* What the exercise asks
Beginning at the top of the entries below, retype each line exactly until the line containing "I'm a third" has been written out; include no pictures and no later lines.

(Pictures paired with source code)
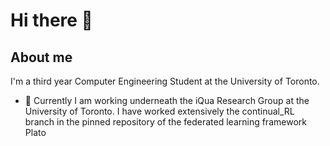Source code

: # Hi there 👋
## About me
I'm a third year Computer Engineering Student at the University of Toronto.
- 🔭 Currently I am working underneath the iQua Research Group at the University of Toronto. I have worked extensively the continual_RL branch in the pinned repository of the federated learning framework Plato

<!--
**danielliucs/danielliucs** is a ✨ _special_ ✨ repository because its `README.md` (this file) appears on your GitHub profile.

Here are some ideas to get you started:

- 🔭 I’m currently working on ...
- 🌱 I’m currently learning ...
- 👯 I’m looking to collaborate on ...
- 🤔 I’m looking for help with ...
- 💬 Ask me about ...
- 📫 How to reach me: ...
- 😄 Pronouns: ...
- ⚡ Fun fact: ...
-->
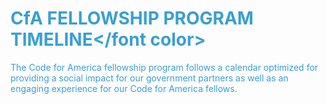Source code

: # <font color="#399fd3">CfA FELLOWSHIP PROGRAM TIMELINE</font color>

The Code for America fellowship program follows a calendar optimized for providing a social impact for our government partners as well as an engaging experience for our Code for America fellows.
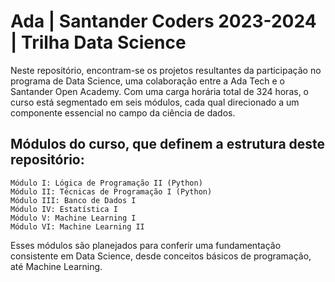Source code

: # Ada | Santander Coders 2023-2024 | Trilha Data Science

Neste repositório, encontram-se os projetos resultantes da participação no programa de Data Science, uma colaboração entre a Ada Tech e o Santander Open Academy. Com uma carga horária total de 324 horas, o curso está segmentado em seis módulos, cada qual direcionado a um componente essencial no campo da ciência de dados.

## Módulos do curso, que definem a estrutura deste repositório:

    Módulo I: Lógica de Programação II (Python)
    Módulo II: Técnicas de Programação I (Python)
    Módulo III: Banco de Dados I
    Módulo IV: Estatística I
    Módulo V: Machine Learning I
    Módulo VI: Machine Learning II

Esses módulos são planejados para conferir uma fundamentação consistente em Data Science, desde conceitos básicos de programação, até Machine Learning.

* Exercise answer
Source code

: # Hi there 👋
## About me
I'm a third year Computer Engineering Student at the University of Toronto.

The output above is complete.